── Dataset

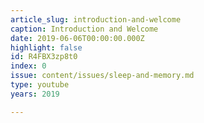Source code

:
 ```yaml
---
article_slug: introduction-and-welcome
caption: Introduction and Welcome
date: 2019-06-06T00:00:00.000Z
highlight: false
id: R4FBX3zp8t0
index: 0
issue: content/issues/sleep-and-memory.md
type: youtube
years: 2019

---
```

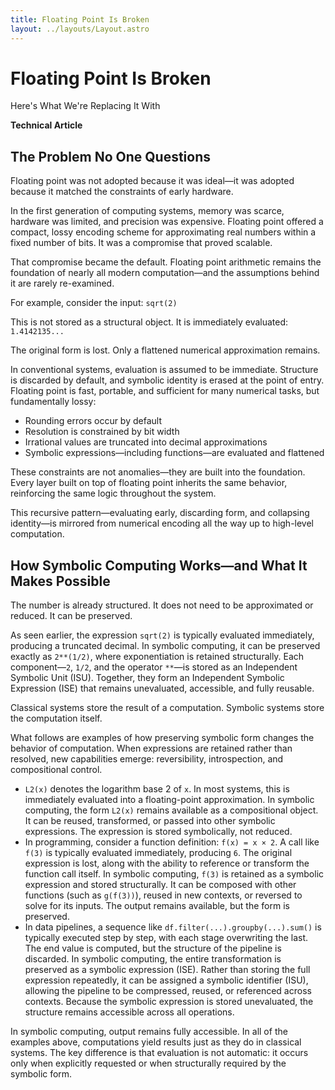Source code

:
 ```yaml
---
title: Floating Point Is Broken
layout: ../layouts/Layout.astro
---
```


# Floating Point Is Broken 
<span class="block text-lg font-normal text-gray-600 mt-2">Here's What We're Replacing It With</span>

**Technical Article**

## The Problem No One Questions

Floating point was not adopted because it was ideal—it was adopted because it matched the constraints of early hardware.

In the first generation of computing systems, memory was scarce, hardware was limited, and precision was expensive. Floating point offered a compact, lossy encoding scheme for approximating real numbers within a fixed number of bits. It was a compromise that proved scalable.

That compromise became the default. Floating point arithmetic remains the foundation of nearly all modern computation—and the assumptions behind it are rarely re-examined.

For example, consider the input: `sqrt(2)`

This is not stored as a structural object. It is immediately evaluated: `1.4142135...`

The original form is lost. Only a flattened numerical approximation remains.

In conventional systems, evaluation is assumed to be immediate. Structure is discarded by default, and symbolic identity is erased at the point of entry. Floating point is fast, portable, and sufficient for many numerical tasks, but fundamentally lossy:

- Rounding errors occur by default  
- Resolution is constrained by bit width  
- Irrational values are truncated into decimal approximations  
- Symbolic expressions—including functions—are evaluated and flattened  

These constraints are not anomalies—they are built into the foundation. Every layer built on top of floating point inherits the same behavior, reinforcing the same logic throughout the system.

This recursive pattern—evaluating early, discarding form, and collapsing identity—is mirrored from numerical encoding all the way up to high-level computation.

## How Symbolic Computing Works—and What It Makes Possible

The number is already structured. It does not need to be approximated or reduced. It can be preserved.

As seen earlier, the expression `sqrt(2)` is typically evaluated immediately, producing a truncated decimal. In symbolic computing, it can be preserved exactly as `2**(1/2)`, where exponentiation is retained structurally. Each component—`2`, `1/2`, and the operator `**`—is stored as an Independent Symbolic Unit (ISU). Together, they form an Independent Symbolic Expression (ISE) that remains unevaluated, accessible, and fully reusable.

Classical systems store the result of a computation. Symbolic systems store the computation itself.

What follows are examples of how preserving symbolic form changes the behavior of computation. When expressions are retained rather than resolved, new capabilities emerge: reversibility, introspection, and compositional control.

- `L2(x)` denotes the logarithm base 2 of `x`. In most systems, this is immediately evaluated into a floating-point approximation. In symbolic computing, the form `L2(x)` remains available as a compositional object. It can be reused, transformed, or passed into other symbolic expressions. The expression is stored symbolically, not reduced.
- In programming, consider a function definition: `f(x) = x × 2`. A call like `f(3)` is typically evaluated immediately, producing `6`. The original expression is lost, along with the ability to reference or transform the function call itself. In symbolic computing, `f(3)` is retained as a symbolic expression and stored structurally. It can be composed with other functions (such as `g(f(3))`), reused in new contexts, or reversed to solve for its inputs. The output remains available, but the form is preserved.
- In data pipelines, a sequence like `df.filter(...).groupby(...).sum()` is typically executed step by step, with each stage overwriting the last. The end value is computed, but the structure of the pipeline is discarded. In symbolic computing, the entire transformation is preserved as a symbolic expression (ISE). Rather than storing the full expression repeatedly, it can be assigned a symbolic identifier (ISU), allowing the pipeline to be compressed, reused, or referenced across contexts. Because the symbolic expression is stored unevaluated, the structure remains accessible across all operations.

In symbolic computing, output remains fully accessible. In all of the examples above, computations yield results just as they do in classical systems. The key difference is that evaluation is not automatic: it occurs only when explicitly requested or when structurally required by the symbolic form.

────

What to do: What is needed is an exact copy of the lines from the start of the listing above through the line that holds "# Floating Point Is Broken", with the pictures left out.

Your response:
Source code

:
 ```yaml
---
article_slug: introduction-and-welcome
caption: Introduction and Welcome
date: 2019-06-06T00:00:00.000Z
highlight: false
id: R4FBX3zp8t0
index: 0
issue: content/issues/sleep-and-memory.md
type: youtube
years: 2019

---
```

Source code

:
 ```yaml
---
title: Floating Point Is Broken
layout: ../layouts/Layout.astro
---
```


# Floating Point Is Broken 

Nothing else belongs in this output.